■ What is expected ■
Wherever a line of the records contains "Analysis", copy that line.

■ Exercise material ■
···

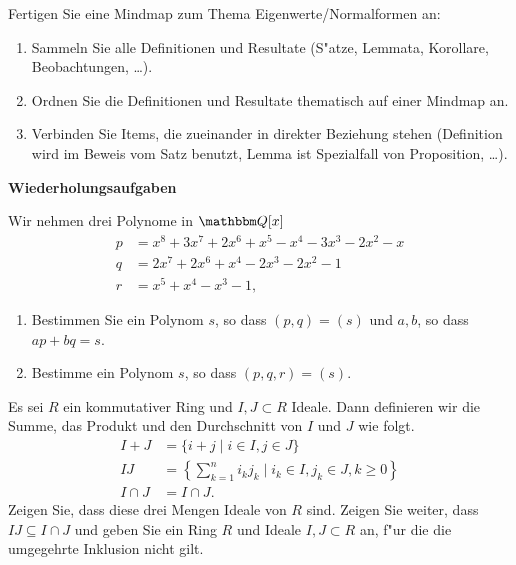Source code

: \documentclass[a4,11pt]{article}
\begin{document}
\begin{aufgabe}[4 Quizbonuspunkte]
  Fertigen Sie eine Mindmap zum Thema
  Eigenwerte/Normalformen an:
  \begin{enumerate}
  \item Sammeln Sie alle Definitionen und Resultate (S"atze, Lemmata,
    Korollare, Beobachtungen, \ldots).
  \item Ordnen Sie die Definitionen und Resultate thematisch auf einer
    Mindmap an.
  \item Verbinden Sie Items, die zueinander in direkter Beziehung
    stehen (Definition wird im Beweis vom Satz benutzt, Lemma ist
    Spezialfall von Proposition, \ldots).
  \end{enumerate}
\end{aufgabe}



\newpage
\bigskip
{\Large \bfseries Wiederholungsaufgaben}
\bigskip

\begin{aufgabe}
Wir nehmen drei Polynome in $\Q[x]$
\begin{align*}
p &= x^8 + 3x^7 + 2x^6 + x^5 - x^4 - 3x^3 - 2x^2 - x\\
q &= 2x^7 + 2x^6 + x^4 - 2x^3 - 2x^2 - 1\\
r &= x^5 + x^4 - x^3 - 1,
\end{align*}
\begin{enumerate}
\item
  Bestimmen Sie ein Polynom $s$, so dass $(p,q) = (s)$
  und $a,b$, so dass $ap+bq=s$.
\item
  Bestimme ein Polynom $s$, so dass $(p,q,r) = (s)$.
 \end{enumerate}
\end{aufgabe}

\begin{aufgabe}

Es sei $R$ ein kommutativer Ring und $I, J \subset R$ Ideale. Dann
definieren wir die Summe, das Produkt und den Durchschnitt von $I$ und
$J$ wie folgt.
\begin{align*}
I + J &= \{ i + j \mid i \in I, j \in J \}\\
IJ &= \left\{ \sum_{k = 1}^n i_k j_k \mid i_k \in I, j_k \in J, k \geq 0 \right\}\\
I \cap J &= I \cap J.
\end{align*}
Zeigen Sie, dass diese drei Mengen Ideale von $R$ sind. Zeigen Sie
weiter, dass $IJ \subseteq I \cap J$ und geben Sie ein Ring $R$ und
Ideale $I, J \subset R$ an, f"ur die die umgegehrte Inklusion nicht gilt.  
\end{aufgabe}
\end{document}
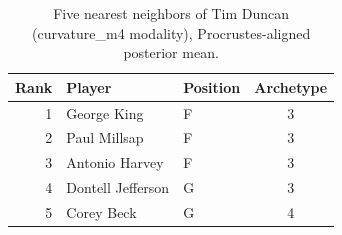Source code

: \begin{table}[htbp]
  \centering\small
  \begin{tabular}{rllc}
    \toprule
    Rank & Player & Position & Archetype \\
    \midrule
    1 & George King & F & 3 \\
    2 & Paul Millsap & F & 3 \\
    3 & Antonio Harvey & F & 3 \\
    4 & Dontell Jefferson & G & 3 \\
    5 & Corey Beck & G & 4 \\
    \bottomrule
  \end{tabular}
  \caption{Five nearest neighbors of Tim Duncan (curvature_m4 modality), Procrustes-aligned posterior mean.}
  \label{tab:Tim_Duncan_neighbors_curvature_m4}
\end{table}


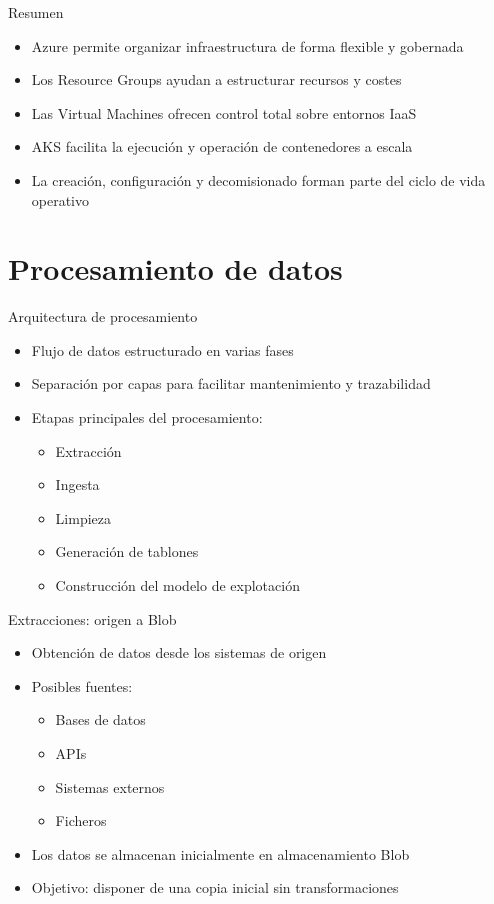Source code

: \documentclass{beamer}
\begin{document}
\begin{frame}{Resumen}
\begin{itemize}
    \item Azure permite organizar infraestructura de forma flexible y gobernada
    \item Los Resource Groups ayudan a estructurar recursos y costes
    \item Las Virtual Machines ofrecen control total sobre entornos IaaS
    \item AKS facilita la ejecución y operación de contenedores a escala
    \item La creación, configuración y decomisionado forman parte del ciclo de vida operativo
\end{itemize}
\end{frame}

\section{Procesamiento de datos}

\begin{frame}{Arquitectura de procesamiento}
\begin{itemize}
    \item Flujo de datos estructurado en varias fases
    \item Separación por capas para facilitar mantenimiento y trazabilidad
    \item Etapas principales del procesamiento:
    \begin{itemize}
        \item Extracción
        \item Ingesta
        \item Limpieza
        \item Generación de tablones
        \item Construcción del modelo de explotación
    \end{itemize}
\end{itemize}
\end{frame}

\begin{frame}{Extracciones: origen a Blob}
\begin{itemize}
    \item Obtención de datos desde los sistemas de origen
    \item Posibles fuentes:
    \begin{itemize}
        \item Bases de datos
        \item APIs
        \item Sistemas externos
        \item Ficheros
    \end{itemize}
    \item Los datos se almacenan inicialmente en almacenamiento Blob
    \item Objetivo: disponer de una copia inicial sin transformaciones
\end{itemize}
\end{frame}
\end{document}
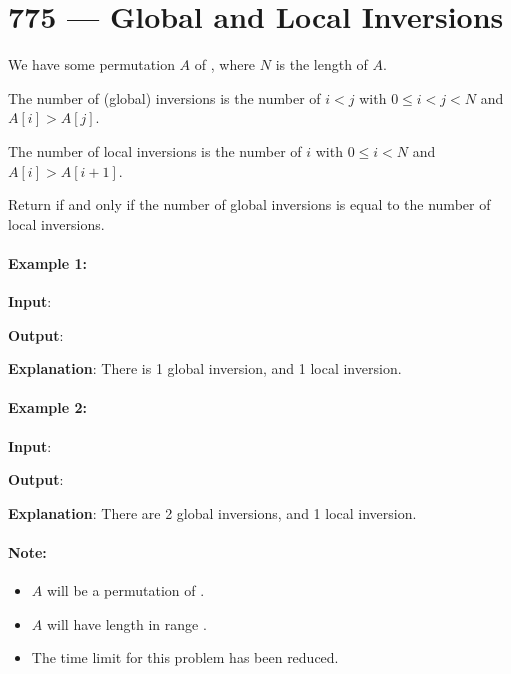 \section{775 --- Global and Local Inversions}
We have some permutation $A$ of \fcj{[0, 1, ..., N - 1]}, where $N$ is the length of $A$.

The number of (global) inversions is the number of $i < j$ with $0 \leq i < j < N$ and $A[i] > A[j]$.

The number of local inversions is the number of $i$ with $0 \leq i < N$ and $A[i] > A[i+1]$.

Return  if and only if the number of global inversions is equal to the number of local inversions.

\paragraph{Example 1:}

\begin{flushleft}
\textbf{Input}: 

\textbf{Output}: 

\textbf{Explanation}: There is 1 global inversion, and 1 local inversion.
\end{flushleft}

\paragraph{Example 2:}
\begin{flushleft}

\textbf{Input}: 

\textbf{Output}: 

\textbf{Explanation}: There are 2 global inversions, and 1 local inversion.

\end{flushleft}

\paragraph{Note:}

\begin{itemize}
\item $A$ will be a permutation of \fcj{[0, 1, ..., A.length - 1]}.
\item $A$ will have length in range \fcj{[1, 5000]}.
\item The time limit for this problem has been reduced.
\end{itemize}

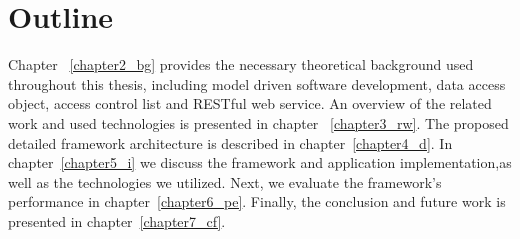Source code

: \section{Outline}
Chapter ~\ref{chapter2_bg} provides the necessary theoretical background used throughout this thesis, including model driven software development, data access object, access control list and RESTful web service. An overview of the related work and used technologies is presented in chapter ~\ref{chapter3_rw}. The proposed detailed framework architecture is described in chapter~\ref{chapter4_d}. In chapter~\ref{chapter5_i} we discuss the framework and application implementation,as well as the technologies we utilized. Next, we evaluate the framework's performance in chapter~\ref{chapter6_pe}. Finally, the conclusion and future work is presented in chapter~\ref{chapter7_cf}.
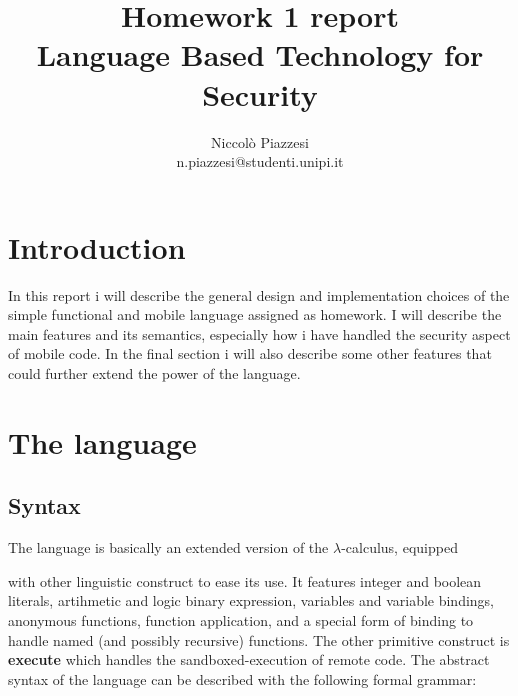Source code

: \documentclass{article}
\begin{document}
    \title{Homework 1 report \\ \large Language Based Technology for Security }
    \author{Niccolò Piazzesi\\n.piazzesi@studenti.unipi.it}
    \maketitle

    \section{Introduction}
    In this report i will describe the general design and implementation choices of  
    the simple functional and mobile language assigned as homework. I will describe the main features  and its semantics, especially how i have handled
    the security aspect of mobile code. In the final section i will also describe some other features that could further extend the power of the language.

    \section{The language}
    \subsection{Syntax}
    The language is basically an extended version of the $\lambda$-calculus, equipped 
    
    with other linguistic construct to ease its use. It features integer and boolean literals,
    artihmetic and logic binary expression, variables and variable bindings, anonymous functions, function application, and a special form of binding to handle named (and possibly recursive) functions.
    The other primitive construct is \textbf{execute} which handles the sandboxed-execution of remote code.
    The abstract syntax of the language can be described with the following formal grammar:
   
\end{document}
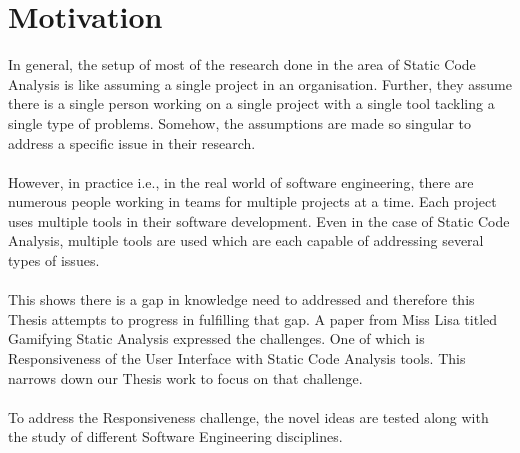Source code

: \chapter{Motivation}
\label{ch:motivation}

In general, the setup of most of the research done in the area of Static Code Analysis is like assuming a single project in an organisation. Further, they assume there is a single person working on a single project with a single tool tackling a single type of problems.  Somehow, the assumptions are made so singular to address a specific issue in their research. \\ \\
However, in practice i.e., in the real world of software engineering, there are numerous people working in teams for multiple projects at a time. Each project uses multiple tools in their software development. Even in the case of Static Code Analysis, multiple tools are used which are each capable of addressing several types of issues. \\ \\
This shows there is a gap in knowledge need to addressed and therefore this Thesis attempts to progress in fulfilling that gap. A paper from Miss Lisa titled Gamifying Static Analysis expressed the challenges. One of which is Responsiveness of the User Interface with Static Code Analysis tools. This narrows down our Thesis work to focus on that challenge. \\ \\
To address the Responsiveness challenge, the novel ideas are tested along with the study of different Software Engineering disciplines.

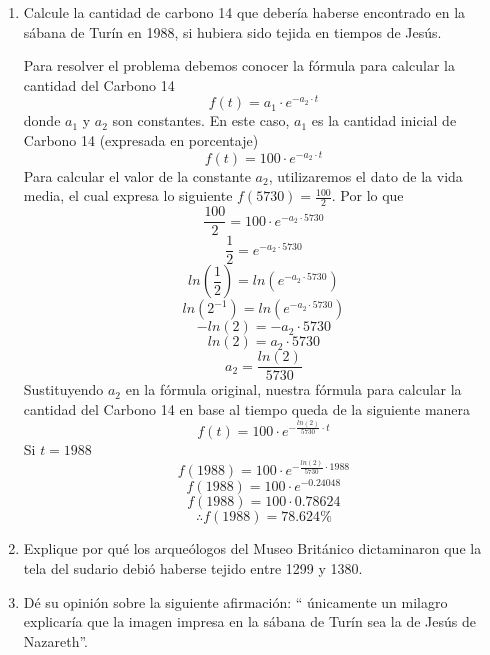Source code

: \documentclass[12pt]{article}
\begin{document}
\begin{enumerate}	
\item Calcule la cantidad de carbono 14 que debería haberse encontrado en la sábana de Turín en 1988, si hubiera sido tejida en tiempos de Jesús.

Para resolver el problema debemos conocer la fórmula para calcular la cantidad del Carbono 14
\[
f(t)=a_1 \cdot e^{-a_2 \cdot t}
\]
donde $a_1$ y $a_2$ son constantes. En este caso, $a_1$ es la cantidad inicial de Carbono 14 (expresada en porcentaje)
\[
f(t)=100 \cdot e^{-a_2 \cdot t}
\]
Para calcular el valor de la constante $a_2$, utilizaremos el dato de la vida media, el cual expresa lo siguiente $f(5730)=\frac{100}{2}$. Por lo que
\[
\frac{100}{2}=100 \cdot e^{-a_2 \cdot 5730}
\]
\[
\frac{1}{2}=e^{-a_2 \cdot 5730}
\]
\[
ln(\frac{1}{2}) = ln ( e^{-a_2 \cdot 5730} )
\]
\[
ln(2^{-1}) = ln ( e^{-a_2 \cdot 5730} )
\]
\[
-ln(2) = -a_2 \cdot 5730
\]
\[
ln(2) = a_2 \cdot 5730
\]
\[
a_2 = \frac{ln(2)}{5730}
\]
Sustituyendo $a_2$ en la fórmula original, nuestra fórmula para calcular la cantidad del Carbono 14 en base al tiempo queda de la siguiente manera
\[
f(t)=100 \cdot e^{-\frac{ln(2)}{5730} \cdot t}
\]
Si $t=1988$
\[
f(1988)=100 \cdot e^{-\frac{ln(2)}{5730} \cdot 1988}
\]
\[
f(1988)=100 \cdot e^{-0.24048}
\]
\[
f(1988)=100 \cdot 0.78624
\]
\[
\therefore f(1988)=78.624\%
\]

\item Explique por qué los arqueólogos del Museo Británico dictaminaron que la tela del sudario debió haberse tejido entre 1299 y 1380.

\item Dé su opinión sobre la siguiente afirmación: “ únicamente un milagro explicaría que la imagen impresa en la sábana de Turín sea la de Jesús de Nazareth”.

\end{enumerate}

\clearpage
\end{document}

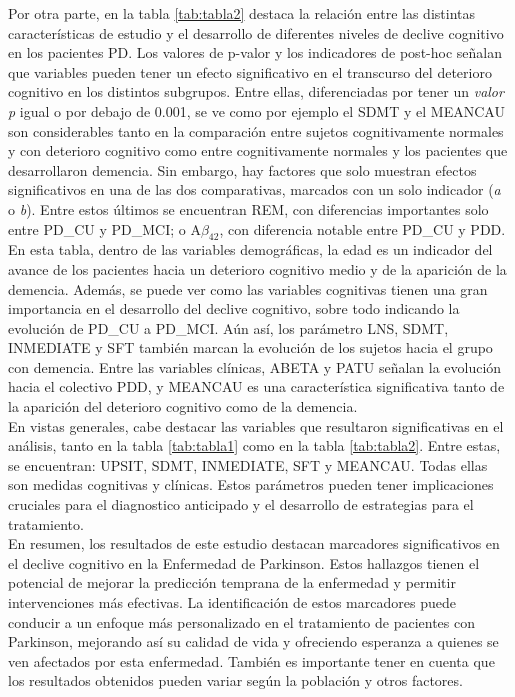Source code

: Por otra parte, en la tabla \ref{tab:tabla2} destaca la relación entre las distintas características de estudio y el desarrollo de diferentes niveles de declive cognitivo en los pacientes PD. Los valores de p-valor y los indicadores de post-hoc señalan que variables pueden tener un efecto significativo en el transcurso del deterioro cognitivo en los distintos subgrupos. Entre ellas, diferenciadas por tener un \textit{valor p} igual o por debajo de 0.001, se ve como por ejemplo el SDMT y el MEANCAU son considerables tanto en la comparación entre sujetos cognitivamente normales y con deterioro cognitivo como entre cognitivamente normales y los pacientes que desarrollaron demencia. Sin embargo, hay factores que solo muestran efectos significativos en una de las dos comparativas, marcados con un solo indicador (\textit{a} o \textit{b}). Entre estos últimos se encuentran REM, con diferencias importantes solo entre PD\_CU y PD\_MCI; o A$\beta_{42}$, con diferencia notable entre PD\_CU y PDD. En esta tabla, dentro de las variables demográficas, la edad es un indicador del avance de los pacientes hacia un deterioro cognitivo medio y de la aparición de la demencia. Además, se puede ver como las variables cognitivas tienen una gran importancia en el desarrollo del declive cognitivo, sobre todo indicando la evolución de PD\_CU a PD\_MCI. Aún así, los parámetro LNS, SDMT, INMEDIATE y SFT también marcan la evolución de los sujetos hacia el grupo con demencia. Entre las variables clínicas, ABETA y PATU señalan la evolución hacia el colectivo PDD, y MEANCAU es una característica significativa tanto de la aparición del deterioro cognitivo como de la demencia. \\

En vistas generales, cabe destacar las variables que resultaron significativas en el análisis, tanto en la tabla \ref{tab:tabla1} como en la tabla \ref{tab:tabla2}. Entre estas, se encuentran: UPSIT, SDMT, INMEDIATE, SFT y MEANCAU. Todas ellas son medidas cognitivas y clínicas. Estos parámetros pueden tener implicaciones cruciales para el diagnostico anticipado y el desarrollo de estrategias para el tratamiento.\\

En resumen, los resultados de este estudio destacan marcadores significativos en el declive cognitivo en la Enfermedad de Parkinson. Estos hallazgos tienen el potencial de mejorar la predicción temprana de la enfermedad y permitir intervenciones más efectivas. La identificación de estos marcadores puede conducir a un enfoque más personalizado en el tratamiento de pacientes con Parkinson, mejorando así su calidad de vida y ofreciendo esperanza a quienes se ven afectados por esta enfermedad. También es importante tener en cuenta que los resultados obtenidos pueden variar según la población y otros factores.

···

■ Exercise response ■
In general, the setup of most of the research done in the area of Static Code Analysis is like assuming a single project in an organisation. Further, they assume there is a single person working on a single project with a single tool tackling a single type of problems.  Somehow, the assumptions are made so singular to address a specific issue in their research. \\ \\
However, in practice i.e., in the real world of software engineering, there are numerous people working in teams for multiple projects at a time. Each project uses multiple tools in their software development. Even in the case of Static Code Analysis, multiple tools are used which are each capable of addressing several types of issues. \\ \\
This shows there is a gap in knowledge need to addressed and therefore this Thesis attempts to progress in fulfilling that gap. A paper from Miss Lisa titled Gamifying Static Analysis expressed the challenges. One of which is Responsiveness of the User Interface with Static Code Analysis tools. This narrows down our Thesis work to focus on that challenge. \\ \\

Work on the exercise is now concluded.